> **Exercise description**: Each of the lines below must be written out exactly as shown.

----- Input for this task

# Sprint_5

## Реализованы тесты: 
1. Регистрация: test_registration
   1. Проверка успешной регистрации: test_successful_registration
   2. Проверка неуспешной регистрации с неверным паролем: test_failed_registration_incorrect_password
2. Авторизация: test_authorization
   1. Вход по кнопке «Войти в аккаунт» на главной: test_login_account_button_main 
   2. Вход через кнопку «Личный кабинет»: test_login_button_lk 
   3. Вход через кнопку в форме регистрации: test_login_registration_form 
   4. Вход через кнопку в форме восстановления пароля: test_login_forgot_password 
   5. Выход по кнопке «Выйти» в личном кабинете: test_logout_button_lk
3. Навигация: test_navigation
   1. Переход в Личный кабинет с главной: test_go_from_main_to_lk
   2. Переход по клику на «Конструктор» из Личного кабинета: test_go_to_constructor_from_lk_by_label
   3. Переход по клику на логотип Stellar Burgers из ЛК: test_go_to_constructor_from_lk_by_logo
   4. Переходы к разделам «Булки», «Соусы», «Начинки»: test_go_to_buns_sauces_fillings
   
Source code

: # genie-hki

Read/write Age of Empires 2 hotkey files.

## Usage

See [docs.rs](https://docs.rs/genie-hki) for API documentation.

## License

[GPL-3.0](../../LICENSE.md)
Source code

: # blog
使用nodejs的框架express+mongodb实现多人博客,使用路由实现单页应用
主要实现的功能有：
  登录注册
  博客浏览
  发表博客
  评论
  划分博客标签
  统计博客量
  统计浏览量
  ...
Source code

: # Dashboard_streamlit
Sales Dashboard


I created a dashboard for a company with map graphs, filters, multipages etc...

----------

> **Task response**:
# Sprint_5

## Реализованы тесты: 
1. Регистрация: test_registration
   1. Проверка успешной регистрации: test_successful_registration
   2. Проверка неуспешной регистрации с неверным паролем: test_failed_registration_incorrect_password
2. Авторизация: test_authorization
   1. Вход по кнопке «Войти в аккаунт» на главной: test_login_account_button_main 
   2. Вход через кнопку «Личный кабинет»: test_login_button_lk 
   3. Вход через кнопку в форме регистрации: test_login_registration_form 
   4. Вход через кнопку в форме восстановления пароля: test_login_forgot_password 
   5. Выход по кнопке «Выйти» в личном кабинете: test_logout_button_lk
3. Навигация: test_navigation
   1. Переход в Личный кабинет с главной: test_go_from_main_to_lk
   2. Переход по клику на «Конструктор» из Личного кабинета: test_go_to_constructor_from_lk_by_label
   3. Переход по клику на логотип Stellar Burgers из ЛК: test_go_to_constructor_from_lk_by_logo
   4. Переходы к разделам «Булки», «Соусы», «Начинки»: test_go_to_buns_sauces_fillings
   
Source code

: # genie-hki

Read/write Age of Empires 2 hotkey files.

## Usage

See [docs.rs](https://docs.rs/genie-hki) for API documentation.

## License

[GPL-3.0](../../LICENSE.md)
Source code

: # blog
使用nodejs的框架express+mongodb实现多人博客,使用路由实现单页应用
主要实现的功能有：
  登录注册
  博客浏览
  发表博客
  评论
  划分博客标签
  统计博客量
  统计浏览量
  ...
Source code

: # Dashboard_streamlit
Sales Dashboard


I created a dashboard for a company with map graphs, filters, multipages etc...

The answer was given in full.